▸ WORK INSTRUCTIONS: Transcribe the following records exactly, images excluded.

▸ DATA SUPPLIED:
• • • •

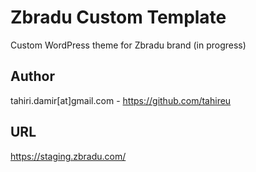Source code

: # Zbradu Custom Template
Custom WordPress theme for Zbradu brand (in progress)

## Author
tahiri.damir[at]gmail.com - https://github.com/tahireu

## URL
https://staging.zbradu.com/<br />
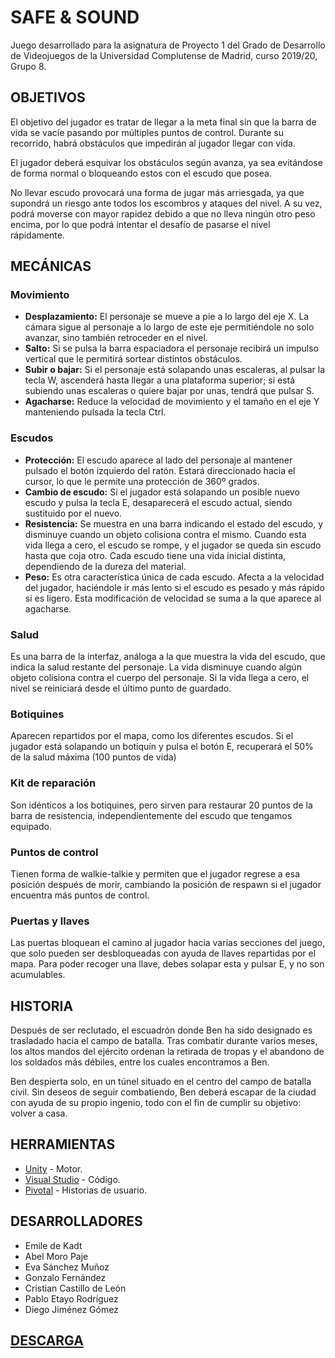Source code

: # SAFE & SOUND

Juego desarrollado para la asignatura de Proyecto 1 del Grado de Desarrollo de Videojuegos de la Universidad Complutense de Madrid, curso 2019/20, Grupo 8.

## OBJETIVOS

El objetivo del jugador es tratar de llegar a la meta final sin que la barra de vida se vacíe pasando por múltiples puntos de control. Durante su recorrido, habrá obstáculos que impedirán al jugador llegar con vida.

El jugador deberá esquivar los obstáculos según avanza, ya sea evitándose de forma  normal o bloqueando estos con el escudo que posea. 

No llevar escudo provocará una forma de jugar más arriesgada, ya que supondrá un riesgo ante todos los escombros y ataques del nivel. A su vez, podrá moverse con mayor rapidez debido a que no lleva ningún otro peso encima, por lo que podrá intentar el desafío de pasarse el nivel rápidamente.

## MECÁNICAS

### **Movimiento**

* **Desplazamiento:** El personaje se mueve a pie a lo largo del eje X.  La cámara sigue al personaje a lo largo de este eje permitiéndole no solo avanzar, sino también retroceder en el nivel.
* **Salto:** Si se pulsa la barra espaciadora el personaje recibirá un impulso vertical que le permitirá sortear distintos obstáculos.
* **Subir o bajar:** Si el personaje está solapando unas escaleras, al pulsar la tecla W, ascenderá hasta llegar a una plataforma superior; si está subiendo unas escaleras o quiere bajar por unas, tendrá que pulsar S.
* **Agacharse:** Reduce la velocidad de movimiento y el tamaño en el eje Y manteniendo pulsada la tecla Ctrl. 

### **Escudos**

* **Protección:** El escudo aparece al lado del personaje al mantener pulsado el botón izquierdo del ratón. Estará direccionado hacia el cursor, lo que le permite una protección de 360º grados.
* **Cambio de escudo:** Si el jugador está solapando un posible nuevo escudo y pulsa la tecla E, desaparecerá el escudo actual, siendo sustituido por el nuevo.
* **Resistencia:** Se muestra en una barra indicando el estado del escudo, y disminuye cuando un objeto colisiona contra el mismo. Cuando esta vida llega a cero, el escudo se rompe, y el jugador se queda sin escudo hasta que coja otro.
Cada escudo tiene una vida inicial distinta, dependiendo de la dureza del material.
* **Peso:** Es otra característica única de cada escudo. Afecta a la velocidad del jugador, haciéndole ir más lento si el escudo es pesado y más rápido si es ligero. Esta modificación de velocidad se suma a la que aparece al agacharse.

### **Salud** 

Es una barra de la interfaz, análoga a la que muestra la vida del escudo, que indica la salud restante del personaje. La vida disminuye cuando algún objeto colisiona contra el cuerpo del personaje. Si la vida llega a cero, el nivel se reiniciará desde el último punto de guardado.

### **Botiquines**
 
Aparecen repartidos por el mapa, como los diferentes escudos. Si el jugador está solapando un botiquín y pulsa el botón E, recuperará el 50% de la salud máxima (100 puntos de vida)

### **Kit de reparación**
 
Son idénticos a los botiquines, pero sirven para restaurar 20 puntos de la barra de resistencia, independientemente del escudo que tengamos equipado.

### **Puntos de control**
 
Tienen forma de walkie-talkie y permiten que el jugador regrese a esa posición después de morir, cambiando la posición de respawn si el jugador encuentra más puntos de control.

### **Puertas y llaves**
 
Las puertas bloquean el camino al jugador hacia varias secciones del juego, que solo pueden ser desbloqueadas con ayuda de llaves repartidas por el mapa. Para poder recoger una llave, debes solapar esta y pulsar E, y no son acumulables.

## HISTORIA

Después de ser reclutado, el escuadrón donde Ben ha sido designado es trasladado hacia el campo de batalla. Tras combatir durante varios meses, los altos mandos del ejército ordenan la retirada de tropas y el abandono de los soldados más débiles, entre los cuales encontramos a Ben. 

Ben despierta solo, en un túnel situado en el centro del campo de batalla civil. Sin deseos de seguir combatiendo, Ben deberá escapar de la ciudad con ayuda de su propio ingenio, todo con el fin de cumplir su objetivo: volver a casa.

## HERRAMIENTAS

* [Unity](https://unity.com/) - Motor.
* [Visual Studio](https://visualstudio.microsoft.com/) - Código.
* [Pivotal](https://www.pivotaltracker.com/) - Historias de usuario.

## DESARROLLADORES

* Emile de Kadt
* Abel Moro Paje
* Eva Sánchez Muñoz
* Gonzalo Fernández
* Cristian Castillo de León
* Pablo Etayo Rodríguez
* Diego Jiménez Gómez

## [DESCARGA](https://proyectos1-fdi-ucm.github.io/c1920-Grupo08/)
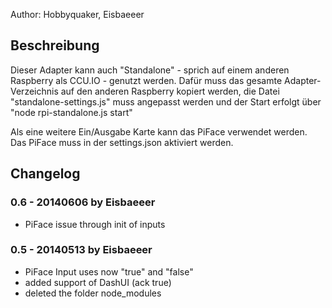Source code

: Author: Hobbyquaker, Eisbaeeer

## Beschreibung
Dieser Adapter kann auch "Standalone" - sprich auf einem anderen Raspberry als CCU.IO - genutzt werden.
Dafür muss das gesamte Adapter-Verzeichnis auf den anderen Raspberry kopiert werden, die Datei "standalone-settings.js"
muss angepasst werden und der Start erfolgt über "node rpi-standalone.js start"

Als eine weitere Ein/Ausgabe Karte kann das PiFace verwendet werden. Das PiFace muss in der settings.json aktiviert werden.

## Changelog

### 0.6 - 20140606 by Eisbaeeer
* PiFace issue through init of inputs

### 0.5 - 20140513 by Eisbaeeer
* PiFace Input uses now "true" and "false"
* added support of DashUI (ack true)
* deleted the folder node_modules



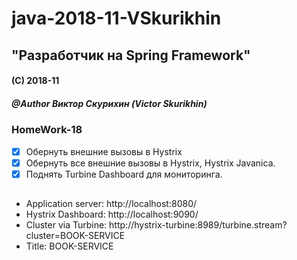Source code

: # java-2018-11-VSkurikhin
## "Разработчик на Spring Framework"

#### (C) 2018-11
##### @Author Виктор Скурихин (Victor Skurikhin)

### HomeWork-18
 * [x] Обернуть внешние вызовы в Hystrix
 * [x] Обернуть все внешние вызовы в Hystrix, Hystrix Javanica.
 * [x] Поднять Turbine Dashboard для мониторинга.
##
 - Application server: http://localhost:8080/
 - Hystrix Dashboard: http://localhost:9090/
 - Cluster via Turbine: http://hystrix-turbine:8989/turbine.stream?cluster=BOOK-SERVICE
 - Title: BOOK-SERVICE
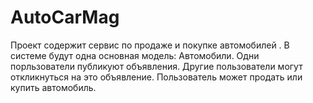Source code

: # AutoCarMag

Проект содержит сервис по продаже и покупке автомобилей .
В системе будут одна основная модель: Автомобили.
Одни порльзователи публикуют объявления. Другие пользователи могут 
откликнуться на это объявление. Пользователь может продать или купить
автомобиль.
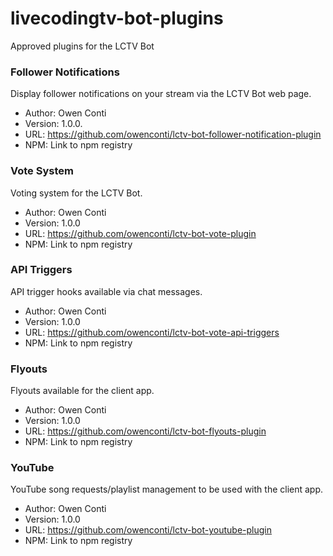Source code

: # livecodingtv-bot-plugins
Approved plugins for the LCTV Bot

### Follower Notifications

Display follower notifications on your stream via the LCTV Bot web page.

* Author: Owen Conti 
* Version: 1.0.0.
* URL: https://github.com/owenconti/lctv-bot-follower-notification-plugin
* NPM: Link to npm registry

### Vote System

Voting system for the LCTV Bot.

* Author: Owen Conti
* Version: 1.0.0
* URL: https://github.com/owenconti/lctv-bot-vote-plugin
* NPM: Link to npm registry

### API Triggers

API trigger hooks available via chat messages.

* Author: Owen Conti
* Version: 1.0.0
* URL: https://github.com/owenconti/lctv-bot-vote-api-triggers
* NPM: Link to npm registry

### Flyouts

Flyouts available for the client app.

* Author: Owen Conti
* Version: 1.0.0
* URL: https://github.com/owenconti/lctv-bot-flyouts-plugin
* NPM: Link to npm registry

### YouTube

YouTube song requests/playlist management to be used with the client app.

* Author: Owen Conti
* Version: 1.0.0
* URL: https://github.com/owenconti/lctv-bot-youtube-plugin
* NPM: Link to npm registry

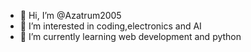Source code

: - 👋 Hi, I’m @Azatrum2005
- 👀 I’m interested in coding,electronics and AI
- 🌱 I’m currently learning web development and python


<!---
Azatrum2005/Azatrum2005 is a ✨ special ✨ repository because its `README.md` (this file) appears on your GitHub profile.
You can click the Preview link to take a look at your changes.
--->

• • • •

▸ EXPECTED ANSWER:
Source code

: # Zbradu Custom Template
Custom WordPress theme for Zbradu brand (in progress)

## Author
tahiri.damir[at]gmail.com - https://github.com/tahireu

## URL
https://staging.zbradu.com/<br />
Source code

: # SAFE & SOUND

Juego desarrollado para la asignatura de Proyecto 1 del Grado de Desarrollo de Videojuegos de la Universidad Complutense de Madrid, curso 2019/20, Grupo 8.

## OBJETIVOS

El objetivo del jugador es tratar de llegar a la meta final sin que la barra de vida se vacíe pasando por múltiples puntos de control. Durante su recorrido, habrá obstáculos que impedirán al jugador llegar con vida.

El jugador deberá esquivar los obstáculos según avanza, ya sea evitándose de forma  normal o bloqueando estos con el escudo que posea. 

No llevar escudo provocará una forma de jugar más arriesgada, ya que supondrá un riesgo ante todos los escombros y ataques del nivel. A su vez, podrá moverse con mayor rapidez debido a que no lleva ningún otro peso encima, por lo que podrá intentar el desafío de pasarse el nivel rápidamente.

## MECÁNICAS

### **Movimiento**

* **Desplazamiento:** El personaje se mueve a pie a lo largo del eje X.  La cámara sigue al personaje a lo largo de este eje permitiéndole no solo avanzar, sino también retroceder en el nivel.
* **Salto:** Si se pulsa la barra espaciadora el personaje recibirá un impulso vertical que le permitirá sortear distintos obstáculos.
* **Subir o bajar:** Si el personaje está solapando unas escaleras, al pulsar la tecla W, ascenderá hasta llegar a una plataforma superior; si está subiendo unas escaleras o quiere bajar por unas, tendrá que pulsar S.
* **Agacharse:** Reduce la velocidad de movimiento y el tamaño en el eje Y manteniendo pulsada la tecla Ctrl. 

### **Escudos**

* **Protección:** El escudo aparece al lado del personaje al mantener pulsado el botón izquierdo del ratón. Estará direccionado hacia el cursor, lo que le permite una protección de 360º grados.
* **Cambio de escudo:** Si el jugador está solapando un posible nuevo escudo y pulsa la tecla E, desaparecerá el escudo actual, siendo sustituido por el nuevo.
* **Resistencia:** Se muestra en una barra indicando el estado del escudo, y disminuye cuando un objeto colisiona contra el mismo. Cuando esta vida llega a cero, el escudo se rompe, y el jugador se queda sin escudo hasta que coja otro.
Cada escudo tiene una vida inicial distinta, dependiendo de la dureza del material.
* **Peso:** Es otra característica única de cada escudo. Afecta a la velocidad del jugador, haciéndole ir más lento si el escudo es pesado y más rápido si es ligero. Esta modificación de velocidad se suma a la que aparece al agacharse.

### **Salud** 

Es una barra de la interfaz, análoga a la que muestra la vida del escudo, que indica la salud restante del personaje. La vida disminuye cuando algún objeto colisiona contra el cuerpo del personaje. Si la vida llega a cero, el nivel se reiniciará desde el último punto de guardado.

### **Botiquines**
 
Aparecen repartidos por el mapa, como los diferentes escudos. Si el jugador está solapando un botiquín y pulsa el botón E, recuperará el 50% de la salud máxima (100 puntos de vida)

### **Kit de reparación**
 
Son idénticos a los botiquines, pero sirven para restaurar 20 puntos de la barra de resistencia, independientemente del escudo que tengamos equipado.

### **Puntos de control**
 
Tienen forma de walkie-talkie y permiten que el jugador regrese a esa posición después de morir, cambiando la posición de respawn si el jugador encuentra más puntos de control.

### **Puertas y llaves**
 
Las puertas bloquean el camino al jugador hacia varias secciones del juego, que solo pueden ser desbloqueadas con ayuda de llaves repartidas por el mapa. Para poder recoger una llave, debes solapar esta y pulsar E, y no son acumulables.

## HISTORIA

Después de ser reclutado, el escuadrón donde Ben ha sido designado es trasladado hacia el campo de batalla. Tras combatir durante varios meses, los altos mandos del ejército ordenan la retirada de tropas y el abandono de los soldados más débiles, entre los cuales encontramos a Ben. 

Ben despierta solo, en un túnel situado en el centro del campo de batalla civil. Sin deseos de seguir combatiendo, Ben deberá escapar de la ciudad con ayuda de su propio ingenio, todo con el fin de cumplir su objetivo: volver a casa.

## HERRAMIENTAS

* [Unity](https://unity.com/) - Motor.
* [Visual Studio](https://visualstudio.microsoft.com/) - Código.
* [Pivotal](https://www.pivotaltracker.com/) - Historias de usuario.

## DESARROLLADORES

* Emile de Kadt
* Abel Moro Paje
* Eva Sánchez Muñoz
* Gonzalo Fernández
* Cristian Castillo de León
* Pablo Etayo Rodríguez
* Diego Jiménez Gómez

## [DESCARGA](https://proyectos1-fdi-ucm.github.io/c1920-Grupo08/)
Source code

: Author: Hobbyquaker, Eisbaeeer

## Beschreibung
Dieser Adapter kann auch "Standalone" - sprich auf einem anderen Raspberry als CCU.IO - genutzt werden.
Dafür muss das gesamte Adapter-Verzeichnis auf den anderen Raspberry kopiert werden, die Datei "standalone-settings.js"
muss angepasst werden und der Start erfolgt über "node rpi-standalone.js start"

Als eine weitere Ein/Ausgabe Karte kann das PiFace verwendet werden. Das PiFace muss in der settings.json aktiviert werden.

## Changelog

### 0.6 - 20140606 by Eisbaeeer
* PiFace issue through init of inputs

### 0.5 - 20140513 by Eisbaeeer
* PiFace Input uses now "true" and "false"
* added support of DashUI (ack true)
* deleted the folder node_modules



Source code

: # java-2018-11-VSkurikhin
## "Разработчик на Spring Framework"

#### (C) 2018-11
##### @Author Виктор Скурихин (Victor Skurikhin)

### HomeWork-18
 * [x] Обернуть внешние вызовы в Hystrix
 * [x] Обернуть все внешние вызовы в Hystrix, Hystrix Javanica.
 * [x] Поднять Turbine Dashboard для мониторинга.
##
 - Application server: http://localhost:8080/
 - Hystrix Dashboard: http://localhost:9090/
 - Cluster via Turbine: http://hystrix-turbine:8989/turbine.stream?cluster=BOOK-SERVICE
 - Title: BOOK-SERVICE
Source code

: # AutoCarMag

Проект содержит сервис по продаже и покупке автомобилей .
В системе будут одна основная модель: Автомобили.
Одни порльзователи публикуют объявления. Другие пользователи могут 
откликнуться на это объявление. Пользователь может продать или купить
автомобиль.
Source code

: # livecodingtv-bot-plugins
Approved plugins for the LCTV Bot

### Follower Notifications

Display follower notifications on your stream via the LCTV Bot web page.

* Author: Owen Conti 
* Version: 1.0.0.
* URL: https://github.com/owenconti/lctv-bot-follower-notification-plugin
* NPM: Link to npm registry

### Vote System

Voting system for the LCTV Bot.

* Author: Owen Conti
* Version: 1.0.0
* URL: https://github.com/owenconti/lctv-bot-vote-plugin
* NPM: Link to npm registry

### API Triggers

API trigger hooks available via chat messages.

* Author: Owen Conti
* Version: 1.0.0
* URL: https://github.com/owenconti/lctv-bot-vote-api-triggers
* NPM: Link to npm registry

### Flyouts

Flyouts available for the client app.

* Author: Owen Conti
* Version: 1.0.0
* URL: https://github.com/owenconti/lctv-bot-flyouts-plugin
* NPM: Link to npm registry

### YouTube

YouTube song requests/playlist management to be used with the client app.

* Author: Owen Conti
* Version: 1.0.0
* URL: https://github.com/owenconti/lctv-bot-youtube-plugin
* NPM: Link to npm registry

Source code

: - 👋 Hi, I’m @Azatrum2005
- 👀 I’m interested in coding,electronics and AI
- 🌱 I’m currently learning web development and python


<!---
Azatrum2005/Azatrum2005 is a ✨ special ✨ repository because its `README.md` (this file) appears on your GitHub profile.
You can click the Preview link to take a look at your changes.
--->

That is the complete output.